**GOAL OF THE EXERCISE:** Return exactly the listing's lines, from its first line to the line holding "This directory holds", ends included.

**RECORDS TO USE:**

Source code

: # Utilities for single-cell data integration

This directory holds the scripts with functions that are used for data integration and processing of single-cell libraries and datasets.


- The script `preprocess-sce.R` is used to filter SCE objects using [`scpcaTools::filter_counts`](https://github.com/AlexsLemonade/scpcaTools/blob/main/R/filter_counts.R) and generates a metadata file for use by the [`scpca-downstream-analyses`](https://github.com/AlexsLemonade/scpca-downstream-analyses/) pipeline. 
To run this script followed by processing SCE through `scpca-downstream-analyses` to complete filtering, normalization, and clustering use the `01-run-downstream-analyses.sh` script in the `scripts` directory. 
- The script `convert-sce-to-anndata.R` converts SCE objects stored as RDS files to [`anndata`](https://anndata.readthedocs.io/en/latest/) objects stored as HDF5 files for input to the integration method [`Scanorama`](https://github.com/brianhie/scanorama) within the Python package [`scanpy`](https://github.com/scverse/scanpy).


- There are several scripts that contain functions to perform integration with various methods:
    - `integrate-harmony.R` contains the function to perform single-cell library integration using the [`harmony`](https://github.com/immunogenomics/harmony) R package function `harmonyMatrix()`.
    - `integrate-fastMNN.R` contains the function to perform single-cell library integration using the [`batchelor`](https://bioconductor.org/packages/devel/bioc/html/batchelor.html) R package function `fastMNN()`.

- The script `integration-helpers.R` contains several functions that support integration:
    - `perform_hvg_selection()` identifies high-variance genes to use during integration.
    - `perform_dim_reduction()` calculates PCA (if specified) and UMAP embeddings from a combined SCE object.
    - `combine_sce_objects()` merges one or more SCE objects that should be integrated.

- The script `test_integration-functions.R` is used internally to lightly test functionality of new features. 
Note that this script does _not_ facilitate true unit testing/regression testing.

**REPLY TO THE TASK:**
Source code

: # Utilities for single-cell data integration

This directory holds the scripts with functions that are used for data integration and processing of single-cell libraries and datasets.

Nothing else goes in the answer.